I think it was Liz Cheney, the anti-Trump former Republican Congresswoman, who first warned about America “sleep walking into a dictatorship.” But the other day, Jamie Raskin, former law professor and now Democratic Congressman, echoed Cheney, warning of the risk of “sleep walking into fascism.”
That’s where we are in America today. That’s where Donald Trump is taking America. And it seems to me that we are no longer “sleep walking;” so many in this country seem to be running, wide-eyed, away from American democracy, straight into a new authoritarian nation. They are fully aware of what is going on, but, seemingly, unable, or unwilling, to stop it.
How is this possible in this America, where I have spent most of my life but never experienced anything like? It’s truly a crisis, and it will take a nation-wide effort to prevent this from happening.
Sadly, so many are not yet on board for this effort, this battle. The Republican Party is now Trump’s party and it stands fully behind its nominee for president, in spite of all the warning signs, the 91 indictments, his ever harsher anti-democratic language, his recent call for a “blood bath” if he loses the election in November.
Trump’s apologists are many. Oh, he doesn’t mean what he says…And the conservative media, led by Fox News, give him plenty of time and space to get his message out, including his continued denial that he lost the 2020 election. But, as Yale University historian Timothy Snyder writes: “We should see Trump for what he is: an aspiring fascist who likes, wants, and needs violence.”
At the same time, remarkably, many former members of the Trump Administration, have refused to endorse Trump in 2024: his vice president Mike Pence, his secretary of defense, his attorney general, his national security adviser, the chairman of the country’s military leadership, his chief off staff, etc. etc. Many Republicans have now left the party and many have gathered in the political action committee, The Lincoln Project, and at The Bulwark, a leading anti-Trump website with the motto: “We are here to stop Trump, break MAGA (Make America Great Again), and save America. Are you in?”
The Bulwark’s message is crystal clear in contrast to much of the American media. And that’s a problem, as the leading media critic, Margaret Sullivan writes:
“The legitimate media needs to figure out how to get across clearly to the voting public — the ones that matter in the handful of swing states that will decide the election — the consequences of electing Trump again.”
And she adds:
“I don’t think that is happening right now. The mainstream press is giving us far too much horserace coverage; far too much emphasis on meaningless national polls; far too much repetition about President Biden’s age and gaffes; and a whole lot of false equivalency created between these two wildly different candidates. And yes, far too much pointless debate about how seriously to take Trump’s individual utterances. The “blood bath” that Trump talked about recently in a speech in Ohio, could very well become a reality.”
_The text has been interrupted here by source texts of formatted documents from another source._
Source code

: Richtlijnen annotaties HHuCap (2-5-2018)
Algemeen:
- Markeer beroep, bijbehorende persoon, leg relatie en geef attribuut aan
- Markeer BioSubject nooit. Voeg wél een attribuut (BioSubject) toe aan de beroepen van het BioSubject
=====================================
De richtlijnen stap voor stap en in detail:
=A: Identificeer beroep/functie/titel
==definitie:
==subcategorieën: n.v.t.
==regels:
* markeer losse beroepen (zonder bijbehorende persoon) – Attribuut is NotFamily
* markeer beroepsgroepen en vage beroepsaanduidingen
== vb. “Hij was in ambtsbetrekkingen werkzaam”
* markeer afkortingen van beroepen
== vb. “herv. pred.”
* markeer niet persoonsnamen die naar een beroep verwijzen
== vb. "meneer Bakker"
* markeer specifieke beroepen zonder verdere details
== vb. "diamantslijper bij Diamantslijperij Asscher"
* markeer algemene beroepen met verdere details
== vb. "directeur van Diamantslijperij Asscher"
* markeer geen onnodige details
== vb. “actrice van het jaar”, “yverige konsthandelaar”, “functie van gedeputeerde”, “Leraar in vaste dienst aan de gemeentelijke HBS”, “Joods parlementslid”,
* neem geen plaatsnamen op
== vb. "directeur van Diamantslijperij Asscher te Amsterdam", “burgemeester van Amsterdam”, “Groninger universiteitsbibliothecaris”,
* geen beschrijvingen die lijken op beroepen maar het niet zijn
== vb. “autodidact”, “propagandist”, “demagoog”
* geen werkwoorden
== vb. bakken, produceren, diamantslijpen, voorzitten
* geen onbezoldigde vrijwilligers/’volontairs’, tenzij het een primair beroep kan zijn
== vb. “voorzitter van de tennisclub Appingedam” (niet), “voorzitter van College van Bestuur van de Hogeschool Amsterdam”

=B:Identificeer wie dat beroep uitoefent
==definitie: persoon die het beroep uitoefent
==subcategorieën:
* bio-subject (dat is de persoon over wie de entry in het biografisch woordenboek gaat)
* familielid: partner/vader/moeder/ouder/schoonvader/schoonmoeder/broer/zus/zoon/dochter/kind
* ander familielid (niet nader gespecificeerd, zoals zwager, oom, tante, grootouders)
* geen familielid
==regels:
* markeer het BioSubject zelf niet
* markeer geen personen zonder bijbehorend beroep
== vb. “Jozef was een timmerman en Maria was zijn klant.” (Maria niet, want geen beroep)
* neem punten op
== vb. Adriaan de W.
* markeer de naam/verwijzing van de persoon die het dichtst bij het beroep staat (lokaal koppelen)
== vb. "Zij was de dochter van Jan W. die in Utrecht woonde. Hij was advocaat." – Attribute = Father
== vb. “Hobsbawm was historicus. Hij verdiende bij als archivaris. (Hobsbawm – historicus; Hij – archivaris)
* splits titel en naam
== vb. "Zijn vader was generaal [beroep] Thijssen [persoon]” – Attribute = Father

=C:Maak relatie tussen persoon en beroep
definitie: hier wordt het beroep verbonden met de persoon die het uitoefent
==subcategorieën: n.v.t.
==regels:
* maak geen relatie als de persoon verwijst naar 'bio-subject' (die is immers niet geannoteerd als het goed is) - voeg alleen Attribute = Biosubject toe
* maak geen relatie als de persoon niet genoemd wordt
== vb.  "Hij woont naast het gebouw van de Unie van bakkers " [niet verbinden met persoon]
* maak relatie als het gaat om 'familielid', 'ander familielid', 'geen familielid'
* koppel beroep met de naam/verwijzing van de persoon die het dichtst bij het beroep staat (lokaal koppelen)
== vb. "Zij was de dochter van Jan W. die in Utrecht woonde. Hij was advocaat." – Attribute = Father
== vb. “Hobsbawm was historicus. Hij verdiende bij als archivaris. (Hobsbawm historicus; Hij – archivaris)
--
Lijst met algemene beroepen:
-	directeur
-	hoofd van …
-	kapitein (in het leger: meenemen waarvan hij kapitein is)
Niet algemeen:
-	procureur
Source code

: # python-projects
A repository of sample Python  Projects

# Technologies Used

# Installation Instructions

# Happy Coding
This summer, the Democratic and Republican conventions will formally nominate Biden and Trump as the two parties’ presidential nominees. What kind of an election campaign will that produce? As with the media, one can wonder if the country is prepared for such a campaign, for it can’t be a normal election campaign with the traditional presidential and vice presidential TV-debates, introduced first time to an American presidential election in 1960, between John F. Kennedy and Richard Nixon. Nothing is normal with Trump.
William Kristol, a leading former Republican journalist now at The Bulwark, argues for a vigorous Biden campaign but against Biden debating Trump, particularly after the storming of the U.S. Capitol on January 6, 2021 and after Trump has saluted the insurrectionists and promised to pardon them if he becomes president again. Kristol writes about Trump's commitment to “the degradation of democracy.'“
“Biden can say that he simply will not dignify this man by campaigning against him. You campaign against democratic rivals. You criticize their policy views. But you don’t treat an opponent of democracy as just another candidate with different policy views. So, Biden can say: I won’t engage in conventional campaigning against him as I did against McCain and Romney. And I won’t debate him.”
So, maybe we are not sleep walking any more. We are aware. We know. Our eyes are open to what is happening to America. The threat that Trump poses to this country is real.
I have sent this so very important article to all my students as homework. 'Cause there are Trump-like politicians in Europe as well...
What a terrifying but clear note! May all good forces gather to prevent the US to become real fascist.